Dedicated to Understanding Grief

Howard Lunche, MSW, LCSW

Starting Points

Death and grief are inevitable human experiences. Our innate drive and need to secure attachments and build relationships with others binds us to the experience of loss and grief. Below are some basic principles to keep in mind as you read about loss and grief.


The drive to form attachments is with us when we enter the world and endures throughout our lifetime. Establishing relationships is basic to our humanity. The absence of healthy relationships results in suffering. Our painful fate stems from the fact that we cannot secure our relationships. Mortality ensures that all of our attachments are ultimately severed by death, if not earlier for some other reason. Life includes events that are unpredictable and beyond our control.

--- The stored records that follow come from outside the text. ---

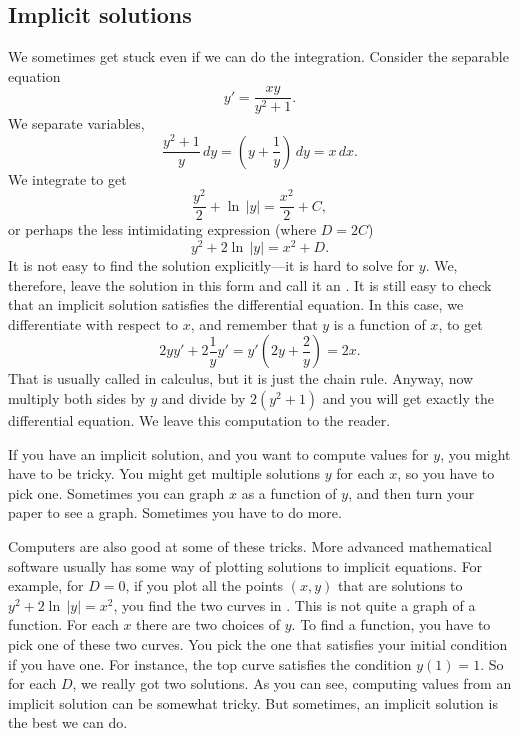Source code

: \subsection{Implicit solutions}

We sometimes get stuck even if we can do the
integration.  Consider the separable equation
\begin{equation*}
y' = \frac{xy}{y^2+1} .
\end{equation*}
We separate variables,
\begin{equation*}
\frac{y^2+1}{y}\,dy = \left(y+\frac{1}{y}\right)\,dy = x\,dx .
\end{equation*}
We integrate to get
\begin{equation*}
\frac{y^2}{2} + \ln \, \lvert y \rvert = \frac{x^2}{2} + C ,
\end{equation*}
or perhaps the less intimidating expression (where $D = 2C$)
\begin{equation*}
y^2 + 2 \ln \, \lvert y\rvert = x^2 + D .
\end{equation*}
It is not easy to find the solution explicitly---it is hard to solve
for $y$.  We, therefore, leave the solution in this form and call
it an
\emph{}.
It is still
easy to check that an implicit solution satisfies the differential
equation.  In this case, we differentiate with respect to $x$, and remember
that $y$ is a function of $x$,
to get
\begin{equation*}
2y y' + 2 \frac{1}{y} y'
=
y'\left(2y + \frac{2}{y}\right) = 2x .
\end{equation*}
That is usually called  in calculus,
but it is just the chain rule.
Anyway, now
multiply both sides by $y$ and divide by $2(y^2+1)$ and you will
get exactly the differential equation.  We leave this computation to the
reader.

If you have an implicit solution, and
you want to compute values
for $y$, you might have to be tricky.  You might get multiple solutions $y$
for each $x$, so you have to pick one.  Sometimes you can
graph $x$ as a function of $y$, and then turn your paper to
see a graph.
Sometimes you have to do more.

Computers are also good at some of these tricks.
More advanced mathematical software usually has some
way of plotting solutions to implicit equations.
For example, for $D=0$, if you plot all the points $(x,y)$ that
are solutions to $y^2+2\ln \, \lvert y\rvert=x^2$,
you find the two curves in .  This is not quite
a graph of a function. For each $x$ there are two choices of $y$.
To find a function, you have to pick one of these two curves.
You pick the one that satisfies your initial condition if you have one.
For instance, the top curve satisfies the condition $y(1)=1$.
So for each $D$, we really got two solutions.
As you can see, computing values from an implicit solution can be somewhat
tricky.  But sometimes, an implicit solution is the best we can do.

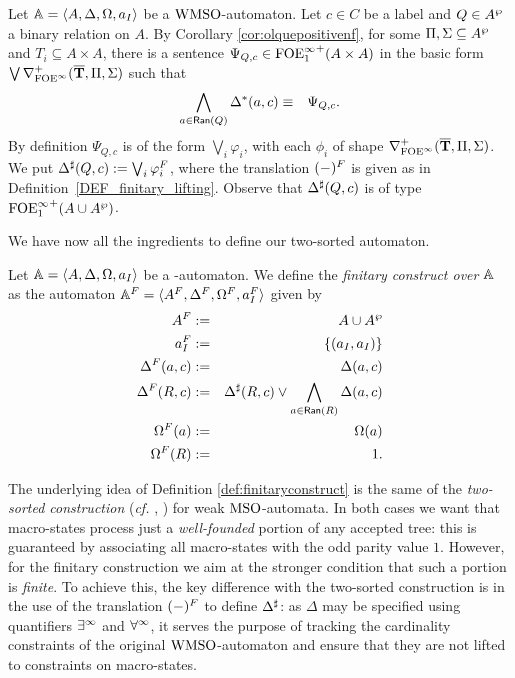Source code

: \begin{definition}\label{PROP_DeltaPowerset}
Let $\mathbb{A} = \langle{A,\Delta,\Omega,a_I}\rangle$ be a $\mathrm{WMSO}$-automaton. Let $c \in C$ be a label and $Q \in A^{\wp}$ a binary relation on $A$. By Corollary \ref{cor:olquepositivenf}, for some $\Pi,\Sigma \subseteq A^{\wp}$ and $T_i \subseteq A \times A$, there is a sentence $\Psi_{Q,c} \in {\ensuremath{\mathrm{FOE}^{\infty}_1}}^+(A\times A)$ in the basic form $\bigvee \nabla^+_{\mathrm{FOE}^{\infty}}(\overline{{\mathbf{T}}},\Pi,\Sigma)$ such that
\begin{eqnarray*}
  \bigwedge_{a \in \mathsf{Ran}(Q)} \Delta^{*}(a,c) &\equiv& \Psi_{Q,c}.
\end{eqnarray*}
By definition $\Psi_{Q,c}$ is of the form $\bigvee_{i}\varphi_i$, with each $\phi_{i}$ of shape $\nabla^+_{\mathrm{FOE}^{\infty}}(\overline{{\mathbf{T}}},\Pi,\Sigma)$. We put $\Delta^{\sharp}(Q,c) := \bigvee_{i}\varphi_i^{F}$, where the translation $(-)^{F}$ is given as in Definition~\ref{DEF_finitary_lifting}. Observe that $\Delta^{\sharp}(Q,c)$ is of type ${\mathrm{FOE}^{\infty}_1}^+(A \cup A^{\wp})$.
\end{definition}

We have now all the ingredients to define our two-sorted automaton.

\begin{definition}\label{def:finitaryconstruct}
Let $\mathbb{A} = \langle{A,\Delta,\Omega,a_I}\rangle$ be a {\wmso-automaton}. We define the \emph{finitary construct over $\mathbb{A}$} as the automaton $\mathbb{A}^{F} = \langle{A^{F},\Delta^{F},\Omega^{F},a_I^{F}}\rangle$ given by
\begin{eqnarray*}
        A^{F} &:=& A \cup A^{\wp} \\
        a_I^{F} &:=& \{(a_I,a_I)\}\\
        \Delta^{F}(a,c) &:=& \Delta(a,c)\\
        \Delta^{F}(R,c) &:=& \Delta^{\sharp}(R,c) \vee \bigwedge_{a \in \mathsf{Ran}(R)} \Delta(a,c)\\
        \Omega^{F}(a) &:=& \Omega(a)\\
        \Omega^{F}(R) &:=& 1.
      \end{eqnarray*}
\end{definition}

The underlying idea of Definition \ref{def:finitaryconstruct} is the same of the \emph{two-sorted construction} (\emph{cf.} \cite[Def.~3.7]{Zanasi:Thesis:2012}, \cite{DBLP:conf/lics/FacchiniVZ13}) for weak $\mathrm{MSO}$-automata. In both cases we want that macro-states process just a \emph{well-founded} portion of any accepted tree: this is guaranteed by associating all macro-states with the odd parity value $1$. However, for the finitary construction we aim at the stronger condition that such a portion is \emph{finite}. To achieve this, the key difference with the two-sorted construction is in the use of the translation $(-)^{F}$ to define $\Delta^{\sharp}$: as $\Delta$ may be specified using quantifiers $\exists^\infty$ and $\forall^\infty$, it serves the purpose of tracking the cardinality constraints of the original $\mathrm{WMSO}$-automaton and ensure that they are not lifted to constraints on macro-states.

All of us will face our limits throughout our life. Anticipated or not, death evokes the experience of loss and the accompanying painful grief.


Grief is a natural consequence of a loss. It is inherently and universally human. It is the expected response to the death of someone important to you.

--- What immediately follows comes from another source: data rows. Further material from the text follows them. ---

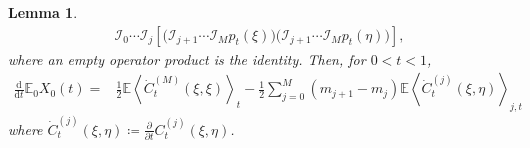 \documentclass[11pt]{article}
\newtheorem{lemma}[theorem]{Lemma}
\numberwithin{equation}{section}
\newcommand{\E}{\mathbb{E}}
\newcommand{\1}{\mathbf 1}
\begin{document}
\begin{lemma}
\begin{align*}
\mathcal I_0\cdots\mathcal I_j\left[
\bigl(\mathcal I_{j+1}\cdots\mathcal I_Mp_t(\xi)\bigr)
\bigl(\mathcal I_{j+1}\cdots\mathcal I_Mp_t(\eta)\bigr)
\right],
\end{align*}
where an empty operator product is the identity.  Then, for $0<t<1$,
\begin{equation}
\begin{aligned}
\frac{\mathrm d}{\mathrm dt} \E_0X_0(t)
={}&\frac1{2}\E\left\langle
\dot C_t^{(M)}(\xi,\xi)
\right\rangle_t-\frac1{2}\sum_{j=0}^M(m_{j+1}-m_j)
\E\left\langle
\dot C_t^{(j)}(\xi,\eta)
\right\rangle_{j,t}
\end{aligned}
\label{eq:finite-step-interpolation-derivative}
\end{equation}
where $\dot C_t^{(j)}(\xi,\eta) \coloneqq \frac{\partial}{\partial t} C_t^{(j)}(\xi,\eta)$.
\end{lemma}
\end{document}
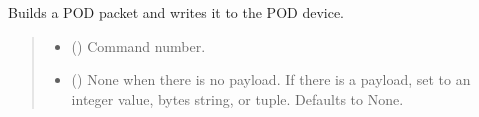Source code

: \documentclass[letterpaper,10pt,english]{sphinxmanual}
\begin{document}
\begin{fulllineitems}
\begin{fulllineitems}
\end{fulllineitems}


\begin{fulllineitems}
\label{\detokenize{BasicPodProtocol:BasicPodProtocol.POD_Basics.WritePacket}}
\pysigstartsignatures
{}
\pysigstopsignatures
\sphinxAtStartPar
Builds a POD packet and writes it to the POD device.
\begin{quote}\begin{description}
\begin{itemize}
\item {} 
\sphinxAtStartPar
{} (\sphinxstyleliteralemphasis{\sphinxupquote{ | }}) \textendash{} Command number.

\item {} 
\sphinxAtStartPar
{} (\sphinxstyleliteralemphasis{\sphinxupquote{ | }}\sphinxstyleliteralemphasis{\sphinxupquote{ | }}\sphinxstyleliteralemphasis{\sphinxupquote{{[}}}\sphinxstyleliteralemphasis{\sphinxupquote{ | }}\sphinxstyleliteralemphasis{\sphinxupquote{{]}}}\sphinxstyleliteralemphasis{\sphinxupquote{, }}) \textendash{} None when there is no payload. If there                 is a payload, set to an integer value, bytes string, or tuple. Defaults to None.

\end{itemize}


\end{description}
\end{quote}
\end{fulllineitems}
\end{fulllineitems}
\end{document}
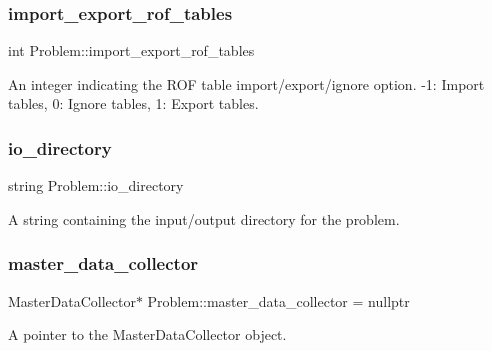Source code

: \subsubsection{\texorpdfstring{import\+\_\+export\+\_\+rof\+\_\+tables}{import\_export\_rof\_tables}}
{\footnotesize\ttfamily int Problem\+::import\+\_\+export\+\_\+rof\+\_\+tables\hspace{0.3cm}{\ttfamily [protected]}}



An integer indicating the R\+OF table import/export/ignore option. -\/1\+: Import tables, 0\+: Ignore tables, 1\+: Export tables. 

\mbox{\label{classProblem_ac58848a0d808cf040c3fb3676b4a236f}} 
\subsubsection{\texorpdfstring{io\+\_\+directory}{io\_directory}}
{\footnotesize\ttfamily string Problem\+::io\+\_\+directory\hspace{0.3cm}{\ttfamily [protected]}}



A string containing the input/output directory for the problem. 

\mbox{\label{classProblem_a6cd1db1d587a449985d6514390ba8c96}} 
\subsubsection{\texorpdfstring{master\+\_\+data\+\_\+collector}{master\_data\_collector}}
{\footnotesize\ttfamily Master\+Data\+Collector$\ast$ Problem\+::master\+\_\+data\+\_\+collector = nullptr\hspace{0.3cm}{\ttfamily [protected]}}



A pointer to the Master\+Data\+Collector object. 

\mbox{\label{classProblem_a270a5672643bfe09e52e0f24e1884136}} 
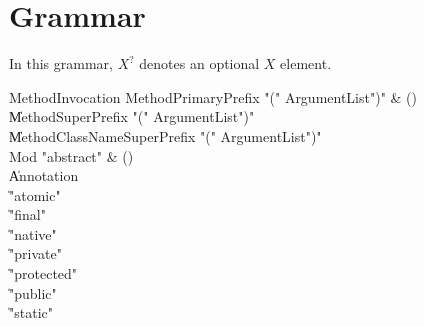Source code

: \chapter{Grammar}


In this grammar, $X^?$ denotes an optional $X$ element.


\begin{bbgrammar}

 MethodInvocation  \label{prod:MethodInvocation}  \: MethodPrimaryPrefix \xcd"(" ArgumentList\opt \xcd")" & ()\\
    \| MethodSuperPrefix \xcd"(" ArgumentList\opt \xcd")"\\
    \| MethodClassNameSuperPrefix \xcd"(" ArgumentList\opt \xcd")"\\
 Mod  \label{prod:Mod}  \: \xcd"abstract" & ()\\
    \| Annotation\\
    \| \xcd"atomic"\\
    \| \xcd"final"\\
    \| \xcd"native"\\
    \| \xcd"private"\\
    \| \xcd"protected"\\
    \| \xcd"public"\\
    \| \xcd"static"\\
\end{bbgrammar}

There is no shame in grieving. Grief is a representation of the bond you have to the person who died. The bond is meaningful, and the severance of the bond is painful and disruptive.


Though grief can be intensely painful, destabilizing, and necessitate support, it is not a mental illness or sign of psychological instability. 


Grief is an inevitable part of living. Understanding grief and developing meaningful ways to mourn will be helpful.


Mourning is an active process of acknowledging the importance of the person who died and your loss of them. It includes remembering and honoring life shared with them, and finding meaningful expression for your grief. Grief and mourning are not processes of forgetting and “moving on with your life”, acting as if the person who died never existed. 


Relationships characterized by disappointment, conflict, abuse, and estrangement complicate grief and mourning.


Grief is a paradox. Though it is universal and we all share common grief reactions, each person’s experience of loss and grief are unique. It is an experience of the most personal nature.


Personal growth is a beneficial outcome of a healthy progression of grief and mourning. Experiencing your personal response to loss without judgment about how you should or should not feel, devoting time to mourn, and integrating this universal human experience into the individual you are will be helpful to you in living.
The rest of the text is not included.